In a recent judgment1, the English Court of Appeal gives guidance on when a non-party costs order will be made against directors or shareholders of an insolvent company engaged in litigation. The judgment will be of interest to all involved in insolvency based litigation.

A snap shot of the courts’ jurisdiction to make costs orders against non-parties

The jurisdiction of the English courts to order payment of costs by non-parties dates back to the 1980s and the (then) House of Lords’ judgment in Aiden Shipping v Interbulk Ltd (The Vimeira) (No 2) [1986]2, which saw the law head in a new direction, albeit cautiously.

The jurisdiction to award costs against non-parties is found in s.51(1) and (3) of the Senior Courts Act 1981 (s51 SCA81), which confers on the court the “…..power to determine by whom and to what extent the costs are to be paid”. This is supplemented by CPR 46.2(1), which references the courts’ “…power … to make a costs order in favour of or against a person who is not a party to proceedings”.

Both s51 SCA81 and CPR 46.2 operate as part of the courts’ overall costs discretion, and there is therefore no need to identify a cause of action to invoke the discretion. This is an important point, the consequence of which is that any argument seeking to resist the application as an alternative means of recovering against a non-party is likely to fail.

We have seen a number of key cases develop the principle. In 1993 the Court of Appeal in Symphony Group Plc v Hodgson [1994]3 identified the types of case where exercising the non-party costs order discretion would be appropriate. The Privy Council in Dymocks Franchise Systems (NSW) Pty Ltd v Todd anors [2004]4 then reviewed and refined the categories, which became a precedent for other English courts when it was adopted by the Court of Appeal in Arkin v Borchard Lines Ltd anors [2005]5. We then saw the Court of Appeal in Deutsche Bank AG v Sebastian Holdings Inc anor [2016]6 confirm that Symphony offered guidelines, not rules.

Where are we now?

In summary, the cases to which s51 SCA81 or CPR 46.2 might apply are those where:

  1. the case is exceptional: “where parties litigate for their own benefit and at their own expense”.
  2. there is an element of control, for example where the non-party “is the ‘real party’ to the litigation”.
  3. there is impropriety or the pursuit of speculative litigation.

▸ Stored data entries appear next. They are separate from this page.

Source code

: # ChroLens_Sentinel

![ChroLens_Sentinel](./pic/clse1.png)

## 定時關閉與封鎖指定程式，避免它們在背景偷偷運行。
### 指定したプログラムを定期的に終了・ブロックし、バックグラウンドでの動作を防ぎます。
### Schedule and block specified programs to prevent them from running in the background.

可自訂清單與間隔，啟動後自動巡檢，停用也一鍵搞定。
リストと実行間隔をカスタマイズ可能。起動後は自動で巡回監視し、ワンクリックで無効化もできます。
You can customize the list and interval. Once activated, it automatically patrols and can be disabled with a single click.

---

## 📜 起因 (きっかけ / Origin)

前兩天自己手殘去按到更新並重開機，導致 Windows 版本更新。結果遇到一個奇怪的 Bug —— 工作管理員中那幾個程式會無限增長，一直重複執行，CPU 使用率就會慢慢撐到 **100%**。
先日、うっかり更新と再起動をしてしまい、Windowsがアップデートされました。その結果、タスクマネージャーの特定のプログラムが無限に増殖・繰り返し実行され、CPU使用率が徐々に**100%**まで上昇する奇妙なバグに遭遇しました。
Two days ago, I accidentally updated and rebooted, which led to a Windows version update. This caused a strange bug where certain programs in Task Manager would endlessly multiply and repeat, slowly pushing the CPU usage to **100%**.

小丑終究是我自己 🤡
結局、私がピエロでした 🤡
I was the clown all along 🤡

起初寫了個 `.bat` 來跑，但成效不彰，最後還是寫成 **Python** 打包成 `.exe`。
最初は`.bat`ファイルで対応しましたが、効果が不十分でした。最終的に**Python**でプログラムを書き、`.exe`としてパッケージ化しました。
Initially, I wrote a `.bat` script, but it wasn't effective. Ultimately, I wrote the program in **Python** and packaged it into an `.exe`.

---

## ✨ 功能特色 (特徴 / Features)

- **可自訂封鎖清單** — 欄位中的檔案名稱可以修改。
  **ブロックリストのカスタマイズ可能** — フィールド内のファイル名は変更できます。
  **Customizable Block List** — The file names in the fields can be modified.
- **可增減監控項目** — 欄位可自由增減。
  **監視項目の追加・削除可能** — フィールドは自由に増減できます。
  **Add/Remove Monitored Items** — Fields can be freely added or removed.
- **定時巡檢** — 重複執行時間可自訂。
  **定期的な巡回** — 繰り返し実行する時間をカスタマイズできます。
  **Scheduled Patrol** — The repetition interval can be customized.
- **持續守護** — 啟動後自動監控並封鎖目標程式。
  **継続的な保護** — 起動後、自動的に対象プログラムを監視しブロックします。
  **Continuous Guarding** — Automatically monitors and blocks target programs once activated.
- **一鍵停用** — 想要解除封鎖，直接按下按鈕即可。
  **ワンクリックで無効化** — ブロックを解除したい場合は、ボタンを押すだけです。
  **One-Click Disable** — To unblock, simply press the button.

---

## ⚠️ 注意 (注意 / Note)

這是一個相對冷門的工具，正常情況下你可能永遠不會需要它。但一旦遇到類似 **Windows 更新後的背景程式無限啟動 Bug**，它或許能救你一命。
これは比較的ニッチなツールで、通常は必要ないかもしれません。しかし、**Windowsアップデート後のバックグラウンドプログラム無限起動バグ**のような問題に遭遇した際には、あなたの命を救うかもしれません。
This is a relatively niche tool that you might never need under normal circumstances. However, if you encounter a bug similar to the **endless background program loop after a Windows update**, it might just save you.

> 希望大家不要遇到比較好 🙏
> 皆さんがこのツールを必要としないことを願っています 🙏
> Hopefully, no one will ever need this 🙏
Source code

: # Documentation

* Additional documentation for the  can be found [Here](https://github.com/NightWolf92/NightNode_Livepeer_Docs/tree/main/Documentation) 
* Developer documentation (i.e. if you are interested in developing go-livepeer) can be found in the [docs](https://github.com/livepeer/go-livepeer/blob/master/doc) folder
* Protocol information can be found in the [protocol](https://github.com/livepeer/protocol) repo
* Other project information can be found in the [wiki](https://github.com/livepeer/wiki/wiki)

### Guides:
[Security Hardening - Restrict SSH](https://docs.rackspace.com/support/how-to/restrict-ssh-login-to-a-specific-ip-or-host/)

In terms of the scope of these orders:

  • It is not necessary for the non-party to be made exclusively liable for the costs, nor for all the applicant’s costs.
  • The amount of costs the non-party can be ordered to pay will no longer be limited to the amount of their funding: the ‘Arkin Cap’ is no longer applied in all cases (see our briefing, which discusses this in more detail7).

The Court of Appeal judgment

The underlying litigation in this case concerned the quality of orange juice, arguably the case left an even more bitter taste for all concerned.

The applicant sought a s51 SCA81 non-party costs order against the respondent who was a director and shareholder of an insolvent company with whom the applicant was involved in litigation over the quality of the orange juice, and whom it argued controlled and funded the company’s litigation. The s51 SCA81 costs order was refused at first instance.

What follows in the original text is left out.